De
Djamel Cherigui, épicier à Roubaix et fin connaisseur des errances humaines, j'avais déjà beaucoup aimé "
La sainte touche". Voici qu'il nous revient avec "
Le balato", un roman peut-être moins surprenant que le premier, mais plus abouti . Un roman qui se passe tout près de l'épicerie du premier volume, disons une rue plus loin. Précisément au Saturne, le bar tenu par Aami Mirouche. le narrateur, c'est Bombonne, son neveu : une moitié de Kabyle un peu enveloppé, fils de taulard, orphelin de mère. C'est chez le Mirouche qu'il crèche depuis que son père est tombé, à cause d'un braquage qui a mal tourné. Et c'est là aussi qu'il fait son éducation, en écoutant les poivrots, sous l'oeil torve d'un buste de Napoléon dont son oncle est fervent admirateur.
Bombonne, il est comme tous les jeunes de Roubaix, du moins ceux du quartier: il est complexé, il pense aux filles, il est fauché, il ne sait pas vraiment de quoi demain sera fait. Alors il sert des cafés, des demis-pression, voire des whiskies frelatés les soirs où le bar ferme ses volets et se transforme en clandé. Les soirées "Wall Street", qu'on appelle ça, tellement l'argent circule vite.
C'est précisément lors d'une soirée de ce genre que le Suisse déboule dans le bar. le Suisse, c'est un gamin de l'Assistance qui a mal tourné. Mais qui impressionne grandement Bombonne. Blond, bien sapé, à l'aise en toute situation, il raconte des histoires fabuleuses de son séjour en Amérique latine, il s'imagine planteur, il se veut admirable... et devient admiré, effectivement. Mais Bombonne n'imagine pas encore où cette fascination va le mener.

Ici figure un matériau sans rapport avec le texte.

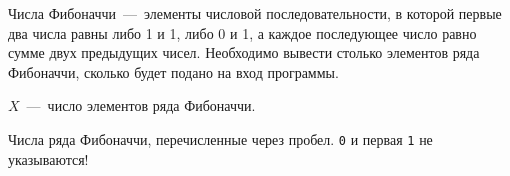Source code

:Числа Фибоначчи~---~элементы числовой последовательности, в которой первые два числа равны либо 1 и 1, либо 0 и 1, а каждое последующее число равно сумме двух предыдущих чисел. 
Необходимо вывести столько элементов ряда Фибоначчи, сколько будет подано на вход программы.

\InputFile

$X$~---~число элементов ряда Фибоначчи.

\OutputFile

Числа ряда Фибоначчи, перечисленные через пробел. \texttt{0} и первая \texttt{1} не указываются!

\SAMPLES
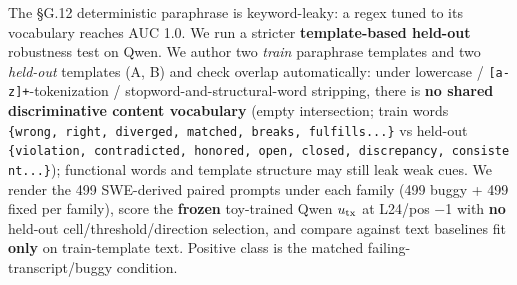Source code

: \documentclass[
  11pt,
  a4paper]{article}
\begin{document}
The \S{}G.12 deterministic paraphrase is keyword-leaky: a regex tuned to
its vocabulary reaches AUC 1.0. We run a stricter \textbf{template-based
held-out} robustness test on Qwen. We author two \emph{train} paraphrase
templates and two \emph{held-out} templates (A, B) and check overlap
automatically: under lowercase / \texttt{{[}a-z{]}+}-tokenization /
stopword-and-structural-word stripping, there is \textbf{no shared
discriminative content vocabulary} (empty intersection; train words
\texttt{\{wrong,\ right,\ diverged,\ matched,\ breaks,\ fulfills...\}}
vs held-out
\texttt{\{violation,\ contradicted,\ honored,\ open,\ closed,\ discrepancy,\ consistent...\}});
functional words and template structure may still leak weak cues. We
render the 499 SWE-derived paired prompts under each family (499 buggy +
499 fixed per family), score the \textbf{frozen} toy-trained Qwen
\(u_{\rm tx}\) at L24/pos \ensuremath{-}1 with \textbf{no} held-out
cell/threshold/direction selection, and compare against text baselines
fit \textbf{only} on train-template text. Positive class is the matched
failing-transcript/buggy condition.

\begin{center}
\setlength{\tabcolsep}{4pt}
\end{center}
\end{document}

Je suis heureuse qu'il y ait encore des écrivains comme celui-ci, et des livres comme celui-là. Ne cherchez pas là-dedans un auteur de polars classique, ou un romancier prolétarien au style convenu: peine perdue. Non, Cherigui c'est le fils de
José Giovanni et de
San-Antonio , avec un petit quelque chose en plus, sans doute le soleil de Kabylie. On se marre, on s'agace, on s'émeut aussi lorsque la narration se fait plus sombre et ressuscite les souvenirs de la guerre d'Algérie , ou relate les trois-huit des OS roubaisiens. Mais avant tout, on passe un bon moment, chez l'oncle Mirouche.